Several layered technical measures are necessary to mitigate state-sponsored attacks that hackers levy for economic gain. Enterprises need solid definitions as to what is sensitive data. They need absolute rules about data access. “Use Data Loss Prevention tools so people can’t copy sensitive data to their laptop, which then ends up unattended in the back of their car,” says Petraglia.
“Encryption is key,” Petraglia continues. Encrypt all data in transit and at rest. Don’t make it easy for the hackers to get the data. Follow egress traffic to where it terminates in so far as it is possible. Watch the packet sizes leaving the enterprise as well as their destinations.
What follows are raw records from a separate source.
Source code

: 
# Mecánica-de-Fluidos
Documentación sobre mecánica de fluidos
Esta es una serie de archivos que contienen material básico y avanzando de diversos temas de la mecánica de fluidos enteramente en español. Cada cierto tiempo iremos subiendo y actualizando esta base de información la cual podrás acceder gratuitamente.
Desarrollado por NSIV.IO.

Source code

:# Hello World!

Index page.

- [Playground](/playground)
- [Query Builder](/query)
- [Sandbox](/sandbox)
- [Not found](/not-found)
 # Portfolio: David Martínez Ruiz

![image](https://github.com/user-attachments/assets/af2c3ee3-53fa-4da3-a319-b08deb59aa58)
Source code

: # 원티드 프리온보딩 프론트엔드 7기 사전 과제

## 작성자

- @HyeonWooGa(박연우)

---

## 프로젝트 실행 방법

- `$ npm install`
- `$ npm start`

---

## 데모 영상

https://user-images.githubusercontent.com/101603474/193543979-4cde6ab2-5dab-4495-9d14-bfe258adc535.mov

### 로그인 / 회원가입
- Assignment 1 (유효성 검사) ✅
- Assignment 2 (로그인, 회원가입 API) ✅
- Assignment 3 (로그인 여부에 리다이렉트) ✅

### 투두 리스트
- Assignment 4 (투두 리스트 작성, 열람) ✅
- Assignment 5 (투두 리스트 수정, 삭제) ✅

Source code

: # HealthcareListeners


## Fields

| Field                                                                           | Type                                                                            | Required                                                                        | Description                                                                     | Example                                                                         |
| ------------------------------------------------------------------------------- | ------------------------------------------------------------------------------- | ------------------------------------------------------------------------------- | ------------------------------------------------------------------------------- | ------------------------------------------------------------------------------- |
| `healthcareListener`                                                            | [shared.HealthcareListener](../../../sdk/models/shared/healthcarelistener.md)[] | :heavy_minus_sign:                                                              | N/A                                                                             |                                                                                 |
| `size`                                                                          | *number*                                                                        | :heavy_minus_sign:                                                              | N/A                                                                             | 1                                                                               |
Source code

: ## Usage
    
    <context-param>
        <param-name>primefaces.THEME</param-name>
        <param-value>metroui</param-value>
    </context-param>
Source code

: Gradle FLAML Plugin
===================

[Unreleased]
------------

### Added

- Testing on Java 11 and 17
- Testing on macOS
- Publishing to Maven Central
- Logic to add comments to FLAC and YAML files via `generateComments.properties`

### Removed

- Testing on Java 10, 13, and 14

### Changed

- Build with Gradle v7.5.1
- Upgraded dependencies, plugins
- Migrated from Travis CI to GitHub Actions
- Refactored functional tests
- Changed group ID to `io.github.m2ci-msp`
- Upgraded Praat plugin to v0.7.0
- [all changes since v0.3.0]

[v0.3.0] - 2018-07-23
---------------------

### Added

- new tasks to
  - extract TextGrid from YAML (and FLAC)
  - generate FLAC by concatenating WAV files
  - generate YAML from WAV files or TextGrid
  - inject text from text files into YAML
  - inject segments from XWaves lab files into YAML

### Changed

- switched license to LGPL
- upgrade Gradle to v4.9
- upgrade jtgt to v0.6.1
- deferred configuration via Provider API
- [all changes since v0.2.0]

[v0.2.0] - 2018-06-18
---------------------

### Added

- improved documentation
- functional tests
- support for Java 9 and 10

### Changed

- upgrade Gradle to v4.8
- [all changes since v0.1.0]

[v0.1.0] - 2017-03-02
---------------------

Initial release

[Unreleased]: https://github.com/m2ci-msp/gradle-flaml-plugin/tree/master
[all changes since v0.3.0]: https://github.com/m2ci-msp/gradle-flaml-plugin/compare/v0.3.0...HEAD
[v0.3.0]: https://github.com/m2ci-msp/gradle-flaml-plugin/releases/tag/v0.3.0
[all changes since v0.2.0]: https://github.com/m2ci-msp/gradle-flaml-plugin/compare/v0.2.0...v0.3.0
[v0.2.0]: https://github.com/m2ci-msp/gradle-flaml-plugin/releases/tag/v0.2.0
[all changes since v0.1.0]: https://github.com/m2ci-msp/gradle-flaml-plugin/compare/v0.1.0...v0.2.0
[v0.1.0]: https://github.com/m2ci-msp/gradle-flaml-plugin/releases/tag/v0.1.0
Watch for unexpected sizes and destinations.
Use a tiered security architecture with different security protocols and entirely different security devices at every level. “The firewalls at different layers should not all come from the same vendor,” says Petraglia; “they should be three different versions of firewalls from three different companies.” This helps to prevent an attacker from breaking through multiple layers of security using the same kind of attack on the same kind of vulnerability at all layers.
According to Kashyap, the threat landscape has changed over the last few years. “Hackers know the perimeter is well protected so they compromise the employees. Companies that care about their intellectual property should invest in security technology that assumes their employees are gullible and will make mistakes like the end users made during these state-sponsored attacks,” says Kashyap.
Enterprises should reevaluate any legacy security tools because the hackers’ approaches are more advanced than the capabilities of these tools. “Use multiple tools to recognize anomalous behavior,” says Kashyap. Isolate the behavior and don’t permit it to proceed any further on the network.